MSW: Is there as much purchasing power in China as we think? The middle class still is tiny.

TP: It's exploding though. I know this is a fatuous point, but China is so big that 5% of the Chinese population is equivalent to the whole population of the UK. And 5% of the population is rich.

MSW: Getting back to Tim's point on fiat currencies, what are your thoughts Jacob?

JRM: I think fiat currencies are a great myth - that there is no value to paper issued by governments - it's backed by absolutely nothing other than confidence in the government. The notes you take out of your pocket are worthless. Gold isn't, though: it has rarity and it's a store of value.

JF: I don't agree. It's not a great store of value and it's not that rare.

TP: But gold has kept its value over thousands of years and no other currency has ever lasted so long. Unless there is deflation, I would always hold gold over cash.

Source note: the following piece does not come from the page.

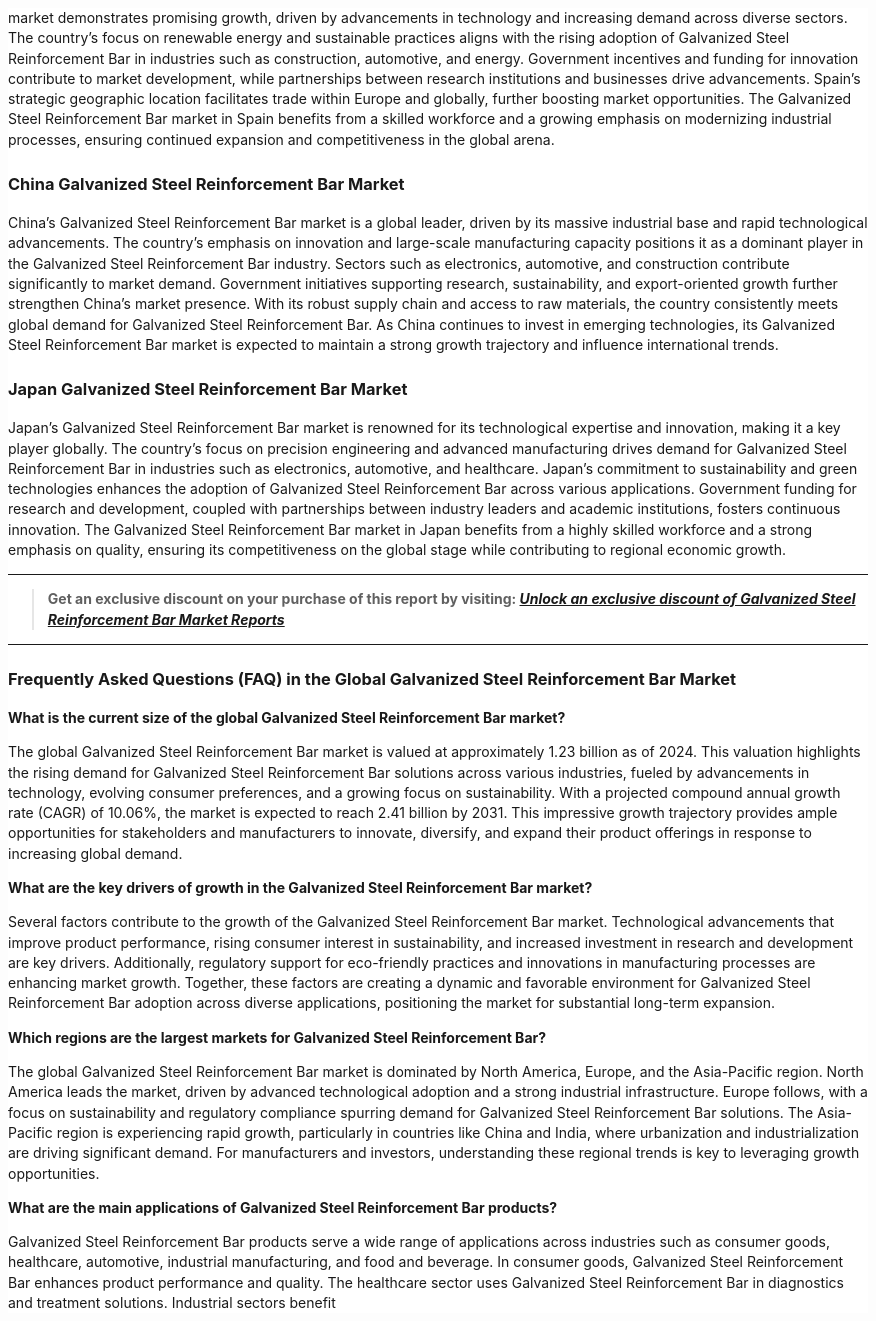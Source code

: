market demonstrates promising growth, driven by advancements in technology and increasing demand across diverse sectors. The country&rsquo;s focus on renewable energy and sustainable practices aligns with the rising adoption of Galvanized Steel Reinforcement Bar in industries such as construction, automotive, and energy. Government incentives and funding for innovation contribute to market development, while partnerships between research institutions and businesses drive advancements. Spain&rsquo;s strategic geographic location facilitates trade within Europe and globally, further boosting market opportunities. The Galvanized Steel Reinforcement Bar market in Spain benefits from a skilled workforce and a growing emphasis on modernizing industrial processes, ensuring continued expansion and competitiveness in the global arena.</p><h3>China Galvanized Steel Reinforcement Bar Market</h3><p>China&rsquo;s Galvanized Steel Reinforcement Bar market is a global leader, driven by its massive industrial base and rapid technological advancements. The country&rsquo;s emphasis on innovation and large-scale manufacturing capacity positions it as a dominant player in the Galvanized Steel Reinforcement Bar industry. Sectors such as electronics, automotive, and construction contribute significantly to market demand. Government initiatives supporting research, sustainability, and export-oriented growth further strengthen China&rsquo;s market presence. With its robust supply chain and access to raw materials, the country consistently meets global demand for Galvanized Steel Reinforcement Bar. As China continues to invest in emerging technologies, its Galvanized Steel Reinforcement Bar market is expected to maintain a strong growth trajectory and influence international trends.</p><h3>Japan Galvanized Steel Reinforcement Bar Market</h3><p>Japan&rsquo;s Galvanized Steel Reinforcement Bar market is renowned for its technological expertise and innovation, making it a key player globally. The country&rsquo;s focus on precision engineering and advanced manufacturing drives demand for Galvanized Steel Reinforcement Bar in industries such as electronics, automotive, and healthcare. Japan&rsquo;s commitment to sustainability and green technologies enhances the adoption of Galvanized Steel Reinforcement Bar across various applications. Government funding for research and development, coupled with partnerships between industry leaders and academic institutions, fosters continuous innovation. The Galvanized Steel Reinforcement Bar market in Japan benefits from a highly skilled workforce and a strong emphasis on quality, ensuring its competitiveness on the global stage while contributing to regional economic growth.</p><hr /><blockquote><p><strong>Get an exclusive discount on your purchase of this report by visiting: <em><a href="://marketresearchpulse.com/ask-for-discount/39521?utm_source=Github&amp;utm_medium=030">Unlock an exclusive discount of Galvanized Steel Reinforcement Bar Market Reports</a></em>&nbsp;</strong></p></blockquote><hr /><h3>Frequently Asked Questions (FAQ) in the Global Galvanized Steel Reinforcement Bar Market</h3><p><strong>What is the current size of the global Galvanized Steel Reinforcement Bar market?</strong></p><p>The global Galvanized Steel Reinforcement Bar market is valued at approximately 1.23 billion as of 2024. This valuation highlights the rising demand for Galvanized Steel Reinforcement Bar solutions across various industries, fueled by advancements in technology, evolving consumer preferences, and a growing focus on sustainability. With a projected compound annual growth rate (CAGR) of 10.06%, the market is expected to reach 2.41 billion by 2031. This impressive growth trajectory provides ample opportunities for stakeholders and manufacturers to innovate, diversify, and expand their product offerings in response to increasing global demand.</p><p><strong>What are the key drivers of growth in the Galvanized Steel Reinforcement Bar market?</strong></p><p>Several factors contribute to the growth of the Galvanized Steel Reinforcement Bar market. Technological advancements that improve product performance, rising consumer interest in sustainability, and increased investment in research and development are key drivers. Additionally, regulatory support for eco-friendly practices and innovations in manufacturing processes are enhancing market growth. Together, these factors are creating a dynamic and favorable environment for Galvanized Steel Reinforcement Bar adoption across diverse applications, positioning the market for substantial long-term expansion.</p><p><strong>Which regions are the largest markets for Galvanized Steel Reinforcement Bar?</strong></p><p>The global Galvanized Steel Reinforcement Bar market is dominated by North America, Europe, and the Asia-Pacific region. North America leads the market, driven by advanced technological adoption and a strong industrial infrastructure. Europe follows, with a focus on sustainability and regulatory compliance spurring demand for Galvanized Steel Reinforcement Bar solutions. The Asia-Pacific region is experiencing rapid growth, particularly in countries like China and India, where urbanization and industrialization are driving significant demand. For manufacturers and investors, understanding these regional trends is key to leveraging growth opportunities.</p><p><strong>What are the main applications of Galvanized Steel Reinforcement Bar products?</strong></p><p>Galvanized Steel Reinforcement Bar products serve a wide range of applications across industries such as consumer goods, healthcare, automotive, industrial manufacturing, and food and beverage. In consumer goods, Galvanized Steel Reinforcement Bar enhances product performance and quality. The healthcare sector uses Galvanized Steel Reinforcement Bar in diagnostics and treatment solutions. Industrial sectors benefit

JRM: If you think policy makers are fundamentally clever and able people, then you should be in favour of fiat currencies. If you think the market gets things right more often, then you should be in favour of gold. I think the gold standard led to greater economic growth than we've had with policy makers intervening.

JF: I personally think buying gold for the sake of gold is a red herring. I think if you were talking about commodities - gold as one of the commodities -that's fine.

TP: Surely the bottom line here is that we don't have to bet on any single one investment, and that maybe it makes sense to diversify.

MSW: Has anyone got any specific tips?

JRM: Yes: buy gold. I keep a gold stock in all of my portfolios and think that they are still offering attractive value.

MSW: James?

JF: I'm quite bullish on equities and I don't see why one should look any further afield than the UK. I would concentrate on pharmaceuticals and oil. I didn't think pharmaceuticals were attractive a few months ago, but since then people have been selling quite aggressively and I don't think the sector has got any more downside. There is evidence that both AstraZeneca and Glaxo are now breaking to the upside.

Then there's oil. The oil stocks have not nearly done enough to compensate for the new sea-change in where medium to long-term oil prices are - people had responded to the short term. It looks like we are looking at a good 40%-type upsides on BP and Shell. To tip an individual stock, I think the biggest upside stock in the UK is Legal & General - on the basis of how the market has priced it in the past, Legal & General has just dropped off the radar. There are several stocks priced too richly on this basis and several are priced too cheap. Right now, the cheapest on the FTSE100 is Legal & General.

MSW: Tim, you're a fan of oil stocks.

TP: Yep, BP would definitely be there and Billiton is at a new 52-week high, Anglo-American certainly isn't, but Rio Tinto, which is the third-largest mining stock in the FTSE, is also at a 52-week high, so I'd be happy with those.

SL: For a stock tip that combines the European restructuring story and Emerging Markets buyers, take a look at Unique Airport, it's Zurich Airport, listed on the Zurich stockmarket. There has been a mystery buyer for months. One of the hot candidate buyers would be the Dubai government, which is looking for a hub in Europe to fly European tourists over to the attractions they are building. And Zurich is one of the very few large central European airports that actually has spare capacity - because of the aftermath of Swiss Air going bust. But they are still making a profit and the shares are fairly lowly valued as well - they are even below book value.

IM: I would also recommend a continental European company. Karstadt, the German retailer is cash poor, asset rich. It is one of the leading retailers in Germany. It's a restructuring story, they are selling off the crown jewels. This company trades at 0.1 times price to sales, which is very low, even for the supermarket sector. We are expecting that over the next 12-18 months it will go quite heavily into cash positive territory. The stock is a strong buy.